[Collected data]
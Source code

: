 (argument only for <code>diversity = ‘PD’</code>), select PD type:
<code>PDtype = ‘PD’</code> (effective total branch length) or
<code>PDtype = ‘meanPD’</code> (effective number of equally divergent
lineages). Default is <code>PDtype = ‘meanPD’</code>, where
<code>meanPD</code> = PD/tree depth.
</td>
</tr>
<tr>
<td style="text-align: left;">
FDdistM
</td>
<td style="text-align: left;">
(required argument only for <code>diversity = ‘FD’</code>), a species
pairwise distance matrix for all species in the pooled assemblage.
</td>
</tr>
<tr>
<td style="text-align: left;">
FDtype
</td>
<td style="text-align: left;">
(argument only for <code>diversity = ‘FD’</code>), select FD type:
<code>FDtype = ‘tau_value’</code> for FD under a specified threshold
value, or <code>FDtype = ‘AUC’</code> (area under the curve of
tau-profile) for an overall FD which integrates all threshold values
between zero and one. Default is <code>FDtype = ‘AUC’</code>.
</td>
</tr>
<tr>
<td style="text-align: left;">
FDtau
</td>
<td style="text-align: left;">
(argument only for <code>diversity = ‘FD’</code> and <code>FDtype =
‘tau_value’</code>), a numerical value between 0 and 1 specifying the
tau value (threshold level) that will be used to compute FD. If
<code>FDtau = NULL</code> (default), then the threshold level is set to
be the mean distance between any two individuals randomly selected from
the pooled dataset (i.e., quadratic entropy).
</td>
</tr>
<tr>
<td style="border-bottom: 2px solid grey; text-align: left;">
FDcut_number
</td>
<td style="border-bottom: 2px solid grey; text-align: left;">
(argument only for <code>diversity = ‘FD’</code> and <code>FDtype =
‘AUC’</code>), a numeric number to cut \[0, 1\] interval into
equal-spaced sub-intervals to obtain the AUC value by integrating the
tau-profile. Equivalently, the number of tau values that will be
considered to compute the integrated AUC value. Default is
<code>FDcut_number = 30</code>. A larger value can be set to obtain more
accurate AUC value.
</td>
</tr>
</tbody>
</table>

# Activity
What you should do is return the records above exactly, leaving nothing out.

# Result for this task
Source code

: (argument only for <code>diversity = ‘PD’</code>), select PD type:
<code>PDtype = ‘PD’</code> (effective total branch length) or
<code>PDtype = ‘meanPD’</code> (effective number of equally divergent
lineages). Default is <code>PDtype = ‘meanPD’</code>, where
<code>meanPD</code> = PD/tree depth.
</td>
</tr>
<tr>
<td style="text-align: left;">
FDdistM
</td>
<td style="text-align: left;">
(required argument only for <code>diversity = ‘FD’</code>), a species
pairwise distance matrix for all species in the pooled assemblage.
</td>
</tr>
<tr>
<td style="text-align: left;">
FDtype
</td>
<td style="text-align: left;">
(argument only for <code>diversity = ‘FD’</code>), select FD type:
<code>FDtype = ‘tau_value’</code> for FD under a specified threshold
value, or <code>FDtype = ‘AUC’</code> (area under the curve of
tau-profile) for an overall FD which integrates all threshold values
between zero and one. Default is <code>FDtype = ‘AUC’</code>.
</td>
</tr>
<tr>
<td style="text-align: left;">
FDtau
</td>
<td style="text-align: left;">
(argument only for <code>diversity = ‘FD’</code> and <code>FDtype =
‘tau_value’</code>), a numerical value between 0 and 1 specifying the
tau value (threshold level) that will be used to compute FD. If
<code>FDtau = NULL</code> (default), then the threshold level is set to
be the mean distance between any two individuals randomly selected from
the pooled dataset (i.e., quadratic entropy).
</td>
</tr>
<tr>
<td style="border-bottom: 2px solid grey; text-align: left;">
FDcut_number
</td>
<td style="border-bottom: 2px solid grey; text-align: left;">
(argument only for <code>diversity = ‘FD’</code> and <code>FDtype =
‘AUC’</code>), a numeric number to cut \[0, 1\] interval into
equal-spaced sub-intervals to obtain the AUC value by integrating the
tau-profile. Equivalently, the number of tau values that will be
considered to compute the integrated AUC value. Default is
<code>FDcut_number = 30</code>. A larger value can be set to obtain more
accurate AUC value.
</td>
</tr>
</tbody>
</table>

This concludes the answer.